(Saved entries)
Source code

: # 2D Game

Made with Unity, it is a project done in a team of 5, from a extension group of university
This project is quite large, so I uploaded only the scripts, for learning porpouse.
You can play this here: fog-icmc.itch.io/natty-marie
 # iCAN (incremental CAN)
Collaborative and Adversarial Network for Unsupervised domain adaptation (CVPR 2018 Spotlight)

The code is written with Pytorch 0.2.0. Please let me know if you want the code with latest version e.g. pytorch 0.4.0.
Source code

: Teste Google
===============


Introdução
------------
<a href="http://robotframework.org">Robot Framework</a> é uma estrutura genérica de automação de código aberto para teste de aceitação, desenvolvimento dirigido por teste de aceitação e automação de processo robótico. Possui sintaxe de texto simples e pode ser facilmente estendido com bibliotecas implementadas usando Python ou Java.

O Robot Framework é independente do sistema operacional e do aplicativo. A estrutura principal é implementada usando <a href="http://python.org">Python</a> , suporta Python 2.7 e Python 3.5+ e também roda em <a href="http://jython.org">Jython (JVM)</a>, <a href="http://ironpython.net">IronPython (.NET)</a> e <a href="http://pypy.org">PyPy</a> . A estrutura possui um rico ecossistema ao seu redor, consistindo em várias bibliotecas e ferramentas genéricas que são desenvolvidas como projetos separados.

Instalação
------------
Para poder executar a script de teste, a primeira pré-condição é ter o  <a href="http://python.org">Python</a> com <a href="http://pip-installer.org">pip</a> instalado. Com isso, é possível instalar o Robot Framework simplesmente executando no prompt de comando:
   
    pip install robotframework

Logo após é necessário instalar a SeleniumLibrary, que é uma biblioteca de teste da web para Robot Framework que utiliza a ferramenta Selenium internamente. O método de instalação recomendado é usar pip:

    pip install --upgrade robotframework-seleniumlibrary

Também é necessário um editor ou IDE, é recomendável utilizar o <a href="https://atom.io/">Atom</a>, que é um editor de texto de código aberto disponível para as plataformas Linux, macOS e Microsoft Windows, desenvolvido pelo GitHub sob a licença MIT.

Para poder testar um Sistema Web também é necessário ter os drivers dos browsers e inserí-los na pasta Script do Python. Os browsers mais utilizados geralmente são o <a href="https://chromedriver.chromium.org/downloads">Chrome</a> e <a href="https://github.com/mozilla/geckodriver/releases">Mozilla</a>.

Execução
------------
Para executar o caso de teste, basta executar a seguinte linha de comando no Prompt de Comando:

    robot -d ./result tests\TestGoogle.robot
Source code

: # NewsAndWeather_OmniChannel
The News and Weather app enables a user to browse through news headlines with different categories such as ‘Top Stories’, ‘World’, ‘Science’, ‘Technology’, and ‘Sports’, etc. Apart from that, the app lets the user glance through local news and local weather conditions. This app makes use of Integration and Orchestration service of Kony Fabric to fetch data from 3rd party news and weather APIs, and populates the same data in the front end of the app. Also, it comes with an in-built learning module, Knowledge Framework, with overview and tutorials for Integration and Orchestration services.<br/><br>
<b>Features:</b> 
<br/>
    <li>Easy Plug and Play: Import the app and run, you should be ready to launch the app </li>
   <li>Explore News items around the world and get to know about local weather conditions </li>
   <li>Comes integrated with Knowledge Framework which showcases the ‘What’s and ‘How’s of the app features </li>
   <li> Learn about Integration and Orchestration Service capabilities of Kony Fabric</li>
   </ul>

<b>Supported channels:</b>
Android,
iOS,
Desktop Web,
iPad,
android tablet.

**WHAT IS NEEDED:** Every line in the entries above that has the word "Kony" should be identified and copied.

**TASK OUTPUT:**
The News and Weather app enables a user to browse through news headlines with different categories such as ‘Top Stories’, ‘World’, ‘Science’, ‘Technology’, and ‘Sports’, etc. Apart from that, the app lets the user glance through local news and local weather conditions. This app makes use of Integration and Orchestration service of Kony Fabric to fetch data from 3rd party news and weather APIs, and populates the same data in the front end of the app. Also, it comes with an in-built learning module, Knowledge Framework, with overview and tutorials for Integration and Orchestration services.<br/><br>
   <li> Learn about Integration and Orchestration Service capabilities of Kony Fabric</li>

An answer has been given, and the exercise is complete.